Forum OpenACS Development: Multiple sessions/logins not supported

Collapse
1: Multiple sessions/logins not supported
Posted by Min Chen on 03/01/02 06:43 PM
It seems that OpenACS doesn't support multiple sessions on the same
computer.

One of our developers logged on OpenACS as a normal user (let's say
"bob") to test reseting password and send to bob's email address.
Instead of reseting bob's password, OpenACS resetted "system" user
password because there was a session logged on OpenACS as "system" in
another window.

I guess it has something to do with cookies.  Right?  Is there any way
to enable multiple sessions?

Collapse
2: Response to Multiple sessions/logins not supported (response to 1)
Posted by Jon Griffin on 03/01/02 06:52 PM
Get two browsers and login 2 times.
Collapse
3: Response to Multiple sessions/logins not supported (response to 1)
Posted by Tilmann Singer on 03/01/02 07:07 PM
You can also access the site via different servernames from the same browser. Since the cookies are distinguished by servername you will get a different session by requesting www.yourserver.com and yourserver.com, or the ip-address. Or add different aliases in /etc/hosts on the machine that you are browsing from (don't know how to do that in windows).

Make sure to set the kernel parameter ForceHostP to f (last time I looked force-host didn't work, but maybe it has been fixed in the meantime).

Collapse
4: Response to Multiple sessions/logins not supported (response to 1)
Posted by Min Chen on 03/01/02 09:46 PM
Jon, what do you mean by two browsers? i.e. Internet Explorer and Netscape Navigator at the same time?  Thank you.

Tilmann, thanks for the tip, but most of our users got Windows. :(

Collapse
5: Response to Multiple sessions/logins not supported (response to 1)
Posted by Tilmann Singer on 03/01/02 10:11 PM
Yes, he means e.g. Internet Explorer and Netscape at the same time.

I have just been informed that (most/all?) windows' have a hosts file too - search for hosts beneath system32 and edit it. Instructions on the format are contained within the file.

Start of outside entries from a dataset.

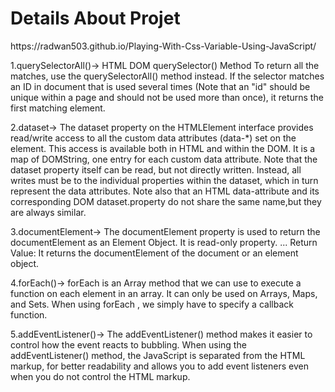 <h1>Details About Projet</h1>
https://radwan503.github.io/Playing-With-Css-Variable-Using-JavaScript/

1.querySelectorAll()-> HTML DOM querySelector() Method
To return all the matches, use the querySelectorAll() method instead. If the selector matches an ID in document that is used several times (Note that an "id" should be unique within a page and should not be used more than once), it returns the first matching element.

2.dataset-> The dataset property on the HTMLElement interface provides read/write access to all the custom data attributes (data-*) set on the element. This access is available both in HTML and within the DOM.  It is a map of DOMString, one entry for each custom data attribute.  Note that the dataset property itself can be read, but not directly written.  Instead, all writes must be to the individual properties within the dataset, which in turn represent the data attributes.   Note also that an HTML data-attribute and its corresponding DOM dataset.property do not share the same name,but they are always similar.

3.documentElement-> The documentElement property is used to return the documentElement as an Element Object. It is read-only property. ... Return Value: It returns the documentElement of the document or an element object.

4.forEach()-> forEach is an Array method that we can use to execute a function on each element in an array. It can only be used on Arrays, Maps, and Sets. When using forEach , we simply have to specify a callback function.

5.addEventListener()-> The addEventListener() method makes it easier to control how the event reacts to bubbling. When using the addEventListener() method, the JavaScript is separated from the HTML markup, for better readability and allows you to add event listeners even when you do not control the HTML markup.









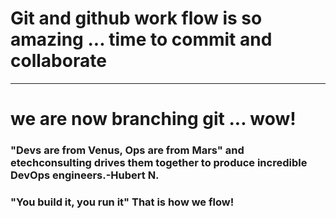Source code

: # Git and github work flow is so amazing ... time to commit and collaborate
---
# we are now branching git ... wow!
### "Devs are from Venus, Ops are from Mars" and etechconsulting drives them together to produce incredible DevOps engineers.-Hubert N.
### "You build it, you run it" That is how we flow!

But even without doing that adressing the server once with it's name and a second time by typing it's ip-address in the same browser's url field should give you two different sessions.

Collapse
6: Response to Multiple sessions/logins not supported (response to 1)
Posted by Tom Jackson on 03/04/02 12:02 PM

This is actually a 'bug' in cookie naming. I just ran into this problem today. One person wishing to access two user accounts on the same domain, or two persons using the same browser accessing the same domain will have problems in cookie naming. The cookie name must take into account the user_id, or some other distinguishing data. Otherwise each user will overwrite the data of the other. This is not an easy problem to solve without careful thought.

Collapse
7: Response to Multiple sessions/logins not supported (response to 1)
Posted by Alex Sokoloff on 03/04/02 04:23 PM
You should be able to run sessions for two different users on the same machine, at least running IE on Windows. Start your browser and log in as user X. Start a second browser, but make sure you run it as a separate instance of IE: launch the IE application again by clicking on its icon. Log in as user Y. The two browser instances don't their share non-persistent cookies, and will in fact be different user sessions in OpenACS. I tested it with a little older version of OACS, and it works.

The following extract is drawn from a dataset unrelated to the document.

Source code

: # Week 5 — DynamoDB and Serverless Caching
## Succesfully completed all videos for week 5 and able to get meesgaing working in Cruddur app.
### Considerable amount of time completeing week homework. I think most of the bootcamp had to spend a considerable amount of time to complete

Note that this doesn't work if you choose File > New > Window in IE - then you'll get another window, but it's the same instance of IE with the same non-persistent cookies. Also, if you check the box to "Remember this login", your login is stored in a persistent cookie, and the different browser instances can interfere with each other (the second instance would overwrite the persistent cookie set by the first, I think).